**ACTION ITEM**
This exercise needs the listing below duplicated exactly.

**ENTRIES SHOWN**
——————————
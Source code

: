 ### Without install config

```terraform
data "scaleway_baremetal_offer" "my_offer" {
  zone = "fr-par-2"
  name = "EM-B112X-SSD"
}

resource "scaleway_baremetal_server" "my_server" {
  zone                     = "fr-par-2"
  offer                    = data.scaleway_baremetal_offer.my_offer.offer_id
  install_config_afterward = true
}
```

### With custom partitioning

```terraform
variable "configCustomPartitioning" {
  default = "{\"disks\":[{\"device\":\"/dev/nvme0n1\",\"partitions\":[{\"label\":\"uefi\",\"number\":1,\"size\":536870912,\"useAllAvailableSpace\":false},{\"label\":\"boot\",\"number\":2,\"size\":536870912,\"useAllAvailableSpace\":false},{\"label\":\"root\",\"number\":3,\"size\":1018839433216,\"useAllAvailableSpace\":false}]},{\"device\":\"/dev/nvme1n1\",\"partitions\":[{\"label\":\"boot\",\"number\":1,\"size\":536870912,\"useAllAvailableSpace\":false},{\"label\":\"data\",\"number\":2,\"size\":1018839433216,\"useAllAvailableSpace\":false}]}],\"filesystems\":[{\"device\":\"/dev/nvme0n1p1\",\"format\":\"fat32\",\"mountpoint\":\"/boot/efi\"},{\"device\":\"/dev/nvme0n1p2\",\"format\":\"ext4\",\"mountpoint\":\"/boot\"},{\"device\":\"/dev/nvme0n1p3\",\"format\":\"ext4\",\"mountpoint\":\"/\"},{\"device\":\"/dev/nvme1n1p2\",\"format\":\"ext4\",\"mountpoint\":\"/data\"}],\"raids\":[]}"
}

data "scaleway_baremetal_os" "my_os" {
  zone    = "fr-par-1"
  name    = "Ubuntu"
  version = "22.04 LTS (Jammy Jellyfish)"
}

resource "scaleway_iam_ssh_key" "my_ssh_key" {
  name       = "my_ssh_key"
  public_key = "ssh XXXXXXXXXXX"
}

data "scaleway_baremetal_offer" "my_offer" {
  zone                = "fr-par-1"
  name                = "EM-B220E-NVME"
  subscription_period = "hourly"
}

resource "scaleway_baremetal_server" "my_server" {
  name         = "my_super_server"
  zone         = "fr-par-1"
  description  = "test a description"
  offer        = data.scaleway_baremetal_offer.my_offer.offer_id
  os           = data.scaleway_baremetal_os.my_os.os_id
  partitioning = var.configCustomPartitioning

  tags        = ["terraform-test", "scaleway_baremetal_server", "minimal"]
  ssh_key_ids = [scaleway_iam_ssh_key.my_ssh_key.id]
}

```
——————————
**SOLUTION**
Source code

: ### Without install config

```terraform
data "scaleway_baremetal_offer" "my_offer" {
  zone = "fr-par-2"
  name = "EM-B112X-SSD"
}

resource "scaleway_baremetal_server" "my_server" {
  zone                     = "fr-par-2"
  offer                    = data.scaleway_baremetal_offer.my_offer.offer_id
  install_config_afterward = true
}
```

### With custom partitioning

```terraform
variable "configCustomPartitioning" {
  default = "{\"disks\":[{\"device\":\"/dev/nvme0n1\",\"partitions\":[{\"label\":\"uefi\",\"number\":1,\"size\":536870912,\"useAllAvailableSpace\":false},{\"label\":\"boot\",\"number\":2,\"size\":536870912,\"useAllAvailableSpace\":false},{\"label\":\"root\",\"number\":3,\"size\":1018839433216,\"useAllAvailableSpace\":false}]},{\"device\":\"/dev/nvme1n1\",\"partitions\":[{\"label\":\"boot\",\"number\":1,\"size\":536870912,\"useAllAvailableSpace\":false},{\"label\":\"data\",\"number\":2,\"size\":1018839433216,\"useAllAvailableSpace\":false}]}],\"filesystems\":[{\"device\":\"/dev/nvme0n1p1\",\"format\":\"fat32\",\"mountpoint\":\"/boot/efi\"},{\"device\":\"/dev/nvme0n1p2\",\"format\":\"ext4\",\"mountpoint\":\"/boot\"},{\"device\":\"/dev/nvme0n1p3\",\"format\":\"ext4\",\"mountpoint\":\"/\"},{\"device\":\"/dev/nvme1n1p2\",\"format\":\"ext4\",\"mountpoint\":\"/data\"}],\"raids\":[]}"
}

data "scaleway_baremetal_os" "my_os" {
  zone    = "fr-par-1"
  name    = "Ubuntu"
  version = "22.04 LTS (Jammy Jellyfish)"
}

resource "scaleway_iam_ssh_key" "my_ssh_key" {
  name       = "my_ssh_key"
  public_key = "ssh XXXXXXXXXXX"
}

data "scaleway_baremetal_offer" "my_offer" {
  zone                = "fr-par-1"
  name                = "EM-B220E-NVME"
  subscription_period = "hourly"
}

resource "scaleway_baremetal_server" "my_server" {
  name         = "my_super_server"
  zone         = "fr-par-1"
  description  = "test a description"
  offer        = data.scaleway_baremetal_offer.my_offer.offer_id
  os           = data.scaleway_baremetal_os.my_os.os_id
  partitioning = var.configCustomPartitioning

  tags        = ["terraform-test", "scaleway_baremetal_server", "minimal"]
  ssh_key_ids = [scaleway_iam_ssh_key.my_ssh_key.id]
}

```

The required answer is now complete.